记一次企业级爬虫系统升级改造(六):基于Redis实现免费的IP代理池

来源:互联网 发布:java程序设计视频教程 编辑:程序博客网 时间:2024/05/16 18:11

前言:

  首先表示抱歉,春节后一直较忙,未及时更新该系列文章。

  近期,由于监控的站源越来越多,就偶有站源做了反爬机制,造成我们的SupportYun系统小爬虫服务时常被封IP,不能进行数据采集。

  这时候,前面有园友提到的IP代理就该上场表演了。

 

IP代理池设计:

  博主查阅与调研了多方资料,最终决定先通过爬取网络上各大IP代理网站免费代理的方式,来建立自己的IP代理池。

  最终爬取了五家较为优质的IP代理站点:

    1.西刺代理

    2.快代理

    3.逼格代理

    4.proxy360

    5.66免费代理

  IP代理池方案设计如下:

 

  简单点说就是把在采集的站源里面已知具有反爬机制的站源打上标签,修改所有的爬虫服务,遇到有此标签的站源先从IP代理池随机获取可用的代理IP再进行数据爬取。

  

安装Redis:

  首先,我们需要一台服务器来部署我们的Redis服务(先不考虑集群什么的)。

  博主一向不喜欢弹个小黑框,不停敲命令行进行操作的各种方式。个人认为,GUI是推动计算机快速发展的重要因素之一(非喜勿喷)。

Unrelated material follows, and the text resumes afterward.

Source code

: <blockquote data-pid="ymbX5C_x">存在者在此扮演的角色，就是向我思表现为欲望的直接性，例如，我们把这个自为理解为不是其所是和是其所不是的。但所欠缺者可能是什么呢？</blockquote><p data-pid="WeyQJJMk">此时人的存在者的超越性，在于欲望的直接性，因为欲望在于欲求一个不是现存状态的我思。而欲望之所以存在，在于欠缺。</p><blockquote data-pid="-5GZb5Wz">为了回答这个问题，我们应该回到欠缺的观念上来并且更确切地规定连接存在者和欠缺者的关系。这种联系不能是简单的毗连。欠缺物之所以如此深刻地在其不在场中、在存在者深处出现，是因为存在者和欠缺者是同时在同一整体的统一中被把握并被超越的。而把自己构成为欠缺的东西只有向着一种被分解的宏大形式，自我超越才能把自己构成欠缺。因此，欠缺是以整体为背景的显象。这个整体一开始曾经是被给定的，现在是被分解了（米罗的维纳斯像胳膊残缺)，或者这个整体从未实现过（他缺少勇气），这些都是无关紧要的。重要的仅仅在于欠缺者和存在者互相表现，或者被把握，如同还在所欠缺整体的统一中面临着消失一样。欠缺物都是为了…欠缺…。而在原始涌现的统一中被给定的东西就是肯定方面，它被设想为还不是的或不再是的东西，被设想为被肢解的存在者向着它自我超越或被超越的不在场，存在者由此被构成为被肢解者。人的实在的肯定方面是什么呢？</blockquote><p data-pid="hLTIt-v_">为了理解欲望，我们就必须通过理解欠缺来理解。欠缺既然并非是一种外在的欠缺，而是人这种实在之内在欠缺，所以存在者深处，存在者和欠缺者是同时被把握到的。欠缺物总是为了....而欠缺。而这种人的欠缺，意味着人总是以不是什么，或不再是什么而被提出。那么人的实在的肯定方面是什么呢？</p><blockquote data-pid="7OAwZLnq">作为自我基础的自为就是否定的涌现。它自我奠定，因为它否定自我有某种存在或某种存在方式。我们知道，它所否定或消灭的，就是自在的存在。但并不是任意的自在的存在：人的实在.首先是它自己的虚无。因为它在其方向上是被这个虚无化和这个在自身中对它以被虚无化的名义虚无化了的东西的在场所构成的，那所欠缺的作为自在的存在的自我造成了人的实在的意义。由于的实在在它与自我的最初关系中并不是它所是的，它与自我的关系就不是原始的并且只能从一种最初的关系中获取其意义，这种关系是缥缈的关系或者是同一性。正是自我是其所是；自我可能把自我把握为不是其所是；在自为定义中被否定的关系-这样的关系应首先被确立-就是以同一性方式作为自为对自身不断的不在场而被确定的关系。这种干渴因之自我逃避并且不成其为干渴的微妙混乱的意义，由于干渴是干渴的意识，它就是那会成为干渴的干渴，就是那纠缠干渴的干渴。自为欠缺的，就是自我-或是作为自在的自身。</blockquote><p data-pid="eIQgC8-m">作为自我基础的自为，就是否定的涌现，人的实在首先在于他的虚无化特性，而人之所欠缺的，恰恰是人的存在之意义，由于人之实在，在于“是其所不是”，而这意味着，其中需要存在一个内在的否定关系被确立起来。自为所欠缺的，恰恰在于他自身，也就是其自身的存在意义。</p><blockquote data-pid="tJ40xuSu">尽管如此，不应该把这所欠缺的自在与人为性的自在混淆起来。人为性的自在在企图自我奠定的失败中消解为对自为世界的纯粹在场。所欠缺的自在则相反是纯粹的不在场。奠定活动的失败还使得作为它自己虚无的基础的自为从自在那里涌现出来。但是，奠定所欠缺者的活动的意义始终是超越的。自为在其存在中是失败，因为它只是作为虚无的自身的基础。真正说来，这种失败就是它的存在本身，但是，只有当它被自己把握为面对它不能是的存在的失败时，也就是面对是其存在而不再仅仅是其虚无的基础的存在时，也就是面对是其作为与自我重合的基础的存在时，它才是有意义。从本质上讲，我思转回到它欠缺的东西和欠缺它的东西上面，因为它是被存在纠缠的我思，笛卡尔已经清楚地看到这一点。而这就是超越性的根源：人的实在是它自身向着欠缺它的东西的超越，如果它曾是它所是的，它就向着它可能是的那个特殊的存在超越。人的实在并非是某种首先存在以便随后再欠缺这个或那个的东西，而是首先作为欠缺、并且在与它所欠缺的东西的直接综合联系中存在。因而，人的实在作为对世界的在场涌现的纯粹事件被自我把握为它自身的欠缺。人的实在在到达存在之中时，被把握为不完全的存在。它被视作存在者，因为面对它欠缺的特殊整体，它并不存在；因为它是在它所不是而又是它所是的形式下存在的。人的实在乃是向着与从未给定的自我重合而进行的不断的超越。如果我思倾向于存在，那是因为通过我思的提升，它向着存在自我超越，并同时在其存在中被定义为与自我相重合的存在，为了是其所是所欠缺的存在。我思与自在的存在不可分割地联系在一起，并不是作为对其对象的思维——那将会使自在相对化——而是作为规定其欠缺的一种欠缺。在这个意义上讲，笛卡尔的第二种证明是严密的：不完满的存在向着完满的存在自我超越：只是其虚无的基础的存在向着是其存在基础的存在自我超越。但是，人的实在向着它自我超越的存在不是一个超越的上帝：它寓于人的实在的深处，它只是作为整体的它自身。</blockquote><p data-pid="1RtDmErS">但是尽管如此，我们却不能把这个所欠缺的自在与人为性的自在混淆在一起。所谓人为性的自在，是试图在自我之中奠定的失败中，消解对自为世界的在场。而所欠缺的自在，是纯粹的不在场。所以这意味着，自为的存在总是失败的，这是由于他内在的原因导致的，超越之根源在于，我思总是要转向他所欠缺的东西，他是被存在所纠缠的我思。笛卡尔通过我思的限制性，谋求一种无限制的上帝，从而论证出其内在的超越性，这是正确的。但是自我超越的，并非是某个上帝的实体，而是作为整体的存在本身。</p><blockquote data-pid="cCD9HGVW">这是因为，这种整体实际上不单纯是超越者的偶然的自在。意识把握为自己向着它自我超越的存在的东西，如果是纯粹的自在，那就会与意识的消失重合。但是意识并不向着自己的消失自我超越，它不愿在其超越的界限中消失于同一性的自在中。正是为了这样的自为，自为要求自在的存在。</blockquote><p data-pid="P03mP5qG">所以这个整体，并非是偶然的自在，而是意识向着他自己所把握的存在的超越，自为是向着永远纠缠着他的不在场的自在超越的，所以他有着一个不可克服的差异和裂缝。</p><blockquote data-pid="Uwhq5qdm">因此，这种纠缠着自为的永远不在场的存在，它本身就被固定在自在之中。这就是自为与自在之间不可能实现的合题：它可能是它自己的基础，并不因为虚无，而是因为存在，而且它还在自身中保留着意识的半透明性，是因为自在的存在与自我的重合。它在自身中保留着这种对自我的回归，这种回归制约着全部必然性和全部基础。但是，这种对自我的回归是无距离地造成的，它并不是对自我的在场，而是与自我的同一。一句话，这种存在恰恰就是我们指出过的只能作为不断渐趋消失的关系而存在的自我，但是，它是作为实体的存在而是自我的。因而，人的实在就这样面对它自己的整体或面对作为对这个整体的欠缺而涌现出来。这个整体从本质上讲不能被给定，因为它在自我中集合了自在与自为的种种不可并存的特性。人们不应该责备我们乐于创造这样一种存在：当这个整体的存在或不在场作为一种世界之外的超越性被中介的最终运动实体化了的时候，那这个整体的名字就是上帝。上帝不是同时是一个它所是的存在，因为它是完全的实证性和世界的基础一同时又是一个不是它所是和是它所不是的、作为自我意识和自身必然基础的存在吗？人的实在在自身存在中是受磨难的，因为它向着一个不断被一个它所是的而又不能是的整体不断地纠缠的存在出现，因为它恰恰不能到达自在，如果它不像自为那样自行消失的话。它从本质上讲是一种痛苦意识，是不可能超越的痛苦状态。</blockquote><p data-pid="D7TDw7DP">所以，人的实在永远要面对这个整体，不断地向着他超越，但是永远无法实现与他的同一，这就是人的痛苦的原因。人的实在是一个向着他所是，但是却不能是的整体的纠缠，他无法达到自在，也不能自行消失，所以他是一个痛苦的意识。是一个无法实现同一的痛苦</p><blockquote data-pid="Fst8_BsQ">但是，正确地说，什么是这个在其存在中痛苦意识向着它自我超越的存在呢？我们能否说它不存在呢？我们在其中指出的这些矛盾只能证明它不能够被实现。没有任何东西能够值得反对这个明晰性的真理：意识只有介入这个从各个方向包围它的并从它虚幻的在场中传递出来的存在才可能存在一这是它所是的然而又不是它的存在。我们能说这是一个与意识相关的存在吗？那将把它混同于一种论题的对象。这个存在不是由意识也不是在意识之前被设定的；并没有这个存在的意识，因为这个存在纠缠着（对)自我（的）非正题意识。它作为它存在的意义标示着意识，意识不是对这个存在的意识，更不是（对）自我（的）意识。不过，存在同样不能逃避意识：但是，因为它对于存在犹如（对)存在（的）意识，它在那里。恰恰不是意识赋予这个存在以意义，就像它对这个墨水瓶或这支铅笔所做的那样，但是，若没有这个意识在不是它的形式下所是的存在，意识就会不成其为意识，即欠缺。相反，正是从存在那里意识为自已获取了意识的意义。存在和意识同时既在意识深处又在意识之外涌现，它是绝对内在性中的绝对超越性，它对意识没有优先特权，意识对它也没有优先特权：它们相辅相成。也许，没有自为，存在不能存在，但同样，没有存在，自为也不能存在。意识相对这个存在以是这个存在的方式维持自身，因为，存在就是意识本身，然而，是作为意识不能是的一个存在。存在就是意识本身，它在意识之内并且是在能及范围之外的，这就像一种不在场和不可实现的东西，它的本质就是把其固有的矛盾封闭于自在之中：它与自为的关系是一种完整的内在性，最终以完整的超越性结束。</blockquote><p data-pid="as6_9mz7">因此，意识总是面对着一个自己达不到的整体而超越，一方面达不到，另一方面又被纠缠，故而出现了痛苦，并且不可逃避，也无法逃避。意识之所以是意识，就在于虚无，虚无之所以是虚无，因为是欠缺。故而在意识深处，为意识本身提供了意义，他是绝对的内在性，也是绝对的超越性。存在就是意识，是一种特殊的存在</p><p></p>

  翻阅了资料,找到了简易的redis安装客户端(windows版本,安装简单到爆),地址如下:

  http://download.csdn.net/detail/cb511612371/9784687

  在博客园找到一篇介绍redis配置文件的博文,贴出来供大家参考:http://www.cnblogs.com/kreo/p/4423362.html

  话说博主就简单的修改了一下内存限制,设置了允许外网连接,设置了一个密码,也没多改其他东西。

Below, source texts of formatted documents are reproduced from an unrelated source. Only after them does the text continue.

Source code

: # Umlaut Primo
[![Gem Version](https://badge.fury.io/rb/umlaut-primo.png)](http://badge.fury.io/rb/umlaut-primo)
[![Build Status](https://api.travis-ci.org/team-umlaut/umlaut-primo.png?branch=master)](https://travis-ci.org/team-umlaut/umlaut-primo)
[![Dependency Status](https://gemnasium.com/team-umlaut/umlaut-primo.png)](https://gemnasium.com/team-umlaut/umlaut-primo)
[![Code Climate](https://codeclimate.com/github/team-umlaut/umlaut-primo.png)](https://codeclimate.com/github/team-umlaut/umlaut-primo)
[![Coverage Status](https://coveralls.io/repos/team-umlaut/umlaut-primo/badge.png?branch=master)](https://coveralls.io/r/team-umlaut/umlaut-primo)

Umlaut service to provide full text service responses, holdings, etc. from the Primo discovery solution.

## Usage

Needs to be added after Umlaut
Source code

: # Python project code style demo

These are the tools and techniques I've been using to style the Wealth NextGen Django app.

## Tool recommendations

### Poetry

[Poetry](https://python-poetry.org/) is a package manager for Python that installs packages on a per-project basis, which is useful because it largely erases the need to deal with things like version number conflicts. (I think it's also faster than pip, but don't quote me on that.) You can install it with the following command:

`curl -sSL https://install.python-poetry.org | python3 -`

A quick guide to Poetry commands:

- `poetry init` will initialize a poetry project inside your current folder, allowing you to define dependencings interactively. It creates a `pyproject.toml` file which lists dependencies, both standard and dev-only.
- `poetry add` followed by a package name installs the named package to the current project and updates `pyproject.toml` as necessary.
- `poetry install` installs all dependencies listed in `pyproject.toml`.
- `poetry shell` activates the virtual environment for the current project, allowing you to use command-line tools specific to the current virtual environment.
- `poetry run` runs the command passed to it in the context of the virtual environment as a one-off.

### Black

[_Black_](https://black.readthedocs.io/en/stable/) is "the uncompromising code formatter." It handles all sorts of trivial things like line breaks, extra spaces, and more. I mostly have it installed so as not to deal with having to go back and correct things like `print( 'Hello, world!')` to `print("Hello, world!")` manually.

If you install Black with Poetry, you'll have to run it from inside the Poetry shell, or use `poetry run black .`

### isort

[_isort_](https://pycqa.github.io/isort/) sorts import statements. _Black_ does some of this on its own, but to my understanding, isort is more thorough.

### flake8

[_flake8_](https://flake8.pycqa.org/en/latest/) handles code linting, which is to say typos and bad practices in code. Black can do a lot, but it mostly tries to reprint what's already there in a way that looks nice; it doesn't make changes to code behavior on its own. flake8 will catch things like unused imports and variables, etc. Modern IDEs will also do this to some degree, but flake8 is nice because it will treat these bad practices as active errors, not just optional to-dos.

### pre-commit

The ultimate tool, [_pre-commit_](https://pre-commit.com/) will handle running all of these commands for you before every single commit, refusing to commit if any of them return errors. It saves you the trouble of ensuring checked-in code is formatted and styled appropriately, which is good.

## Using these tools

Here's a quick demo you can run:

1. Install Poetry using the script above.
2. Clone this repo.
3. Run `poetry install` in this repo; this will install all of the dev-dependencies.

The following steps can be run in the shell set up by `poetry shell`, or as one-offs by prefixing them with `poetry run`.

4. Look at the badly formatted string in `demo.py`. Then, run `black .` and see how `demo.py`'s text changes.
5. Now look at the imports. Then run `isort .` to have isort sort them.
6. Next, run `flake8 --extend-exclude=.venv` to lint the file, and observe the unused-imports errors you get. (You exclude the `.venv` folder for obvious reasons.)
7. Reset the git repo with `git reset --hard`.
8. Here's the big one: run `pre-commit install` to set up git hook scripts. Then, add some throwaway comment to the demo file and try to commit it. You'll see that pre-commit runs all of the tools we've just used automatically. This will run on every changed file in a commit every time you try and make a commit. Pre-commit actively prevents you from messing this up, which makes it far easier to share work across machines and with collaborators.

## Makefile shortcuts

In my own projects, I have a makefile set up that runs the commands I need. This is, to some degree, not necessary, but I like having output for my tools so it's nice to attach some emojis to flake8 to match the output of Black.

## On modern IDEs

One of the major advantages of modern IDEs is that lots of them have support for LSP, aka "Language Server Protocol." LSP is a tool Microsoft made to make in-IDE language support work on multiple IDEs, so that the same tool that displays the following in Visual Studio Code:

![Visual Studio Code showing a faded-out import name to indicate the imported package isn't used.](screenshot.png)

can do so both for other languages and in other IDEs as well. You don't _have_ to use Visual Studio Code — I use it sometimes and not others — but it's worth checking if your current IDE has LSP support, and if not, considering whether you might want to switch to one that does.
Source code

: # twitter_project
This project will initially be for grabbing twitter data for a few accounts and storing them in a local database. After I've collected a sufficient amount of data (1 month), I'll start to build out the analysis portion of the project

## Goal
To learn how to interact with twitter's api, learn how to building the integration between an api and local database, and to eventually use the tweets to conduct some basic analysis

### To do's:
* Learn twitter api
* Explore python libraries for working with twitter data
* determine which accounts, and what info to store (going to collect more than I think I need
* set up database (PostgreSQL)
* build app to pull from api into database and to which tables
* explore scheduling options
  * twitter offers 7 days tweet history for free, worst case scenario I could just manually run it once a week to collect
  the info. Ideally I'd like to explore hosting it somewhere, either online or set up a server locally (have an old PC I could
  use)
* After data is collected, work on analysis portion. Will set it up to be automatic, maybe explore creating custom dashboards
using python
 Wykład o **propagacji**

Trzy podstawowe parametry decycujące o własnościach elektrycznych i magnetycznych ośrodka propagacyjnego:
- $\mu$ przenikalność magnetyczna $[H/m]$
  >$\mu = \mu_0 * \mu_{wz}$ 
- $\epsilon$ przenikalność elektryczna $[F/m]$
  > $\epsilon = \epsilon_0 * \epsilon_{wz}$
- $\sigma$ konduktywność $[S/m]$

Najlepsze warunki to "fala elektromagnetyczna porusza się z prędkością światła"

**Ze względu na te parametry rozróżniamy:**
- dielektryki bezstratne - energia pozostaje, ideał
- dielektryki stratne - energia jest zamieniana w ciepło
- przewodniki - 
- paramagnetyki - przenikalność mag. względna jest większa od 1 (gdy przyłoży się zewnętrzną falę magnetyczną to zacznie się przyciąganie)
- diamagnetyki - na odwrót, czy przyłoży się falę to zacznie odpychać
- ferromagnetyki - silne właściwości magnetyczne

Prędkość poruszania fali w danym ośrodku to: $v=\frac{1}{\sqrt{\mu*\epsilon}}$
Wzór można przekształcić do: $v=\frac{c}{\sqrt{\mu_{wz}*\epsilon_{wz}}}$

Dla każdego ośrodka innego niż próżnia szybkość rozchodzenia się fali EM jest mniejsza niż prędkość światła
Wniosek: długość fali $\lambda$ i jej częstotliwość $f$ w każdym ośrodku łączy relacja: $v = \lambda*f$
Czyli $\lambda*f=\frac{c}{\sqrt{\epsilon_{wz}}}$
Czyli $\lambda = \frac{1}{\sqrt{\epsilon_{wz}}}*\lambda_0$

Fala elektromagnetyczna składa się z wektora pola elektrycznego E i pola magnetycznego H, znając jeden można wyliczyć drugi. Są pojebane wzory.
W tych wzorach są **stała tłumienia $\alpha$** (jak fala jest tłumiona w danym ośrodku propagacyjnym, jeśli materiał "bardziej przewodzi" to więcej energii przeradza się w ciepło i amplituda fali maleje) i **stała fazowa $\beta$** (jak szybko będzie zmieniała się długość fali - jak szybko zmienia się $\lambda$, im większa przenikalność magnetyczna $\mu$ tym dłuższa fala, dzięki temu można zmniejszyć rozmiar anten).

  注意,配置文件在安装完成后的目录下,名称是:Redis.window-server.conf

  熟悉一点都知道,redis的c#驱动ServiceStack.Redis,NuGet就可以直接安装。比较坑的是4.0版本后商业化了,限制每小时6000次,要么下载3.9版本,要么考虑其他的驱动,例如:StackExchange。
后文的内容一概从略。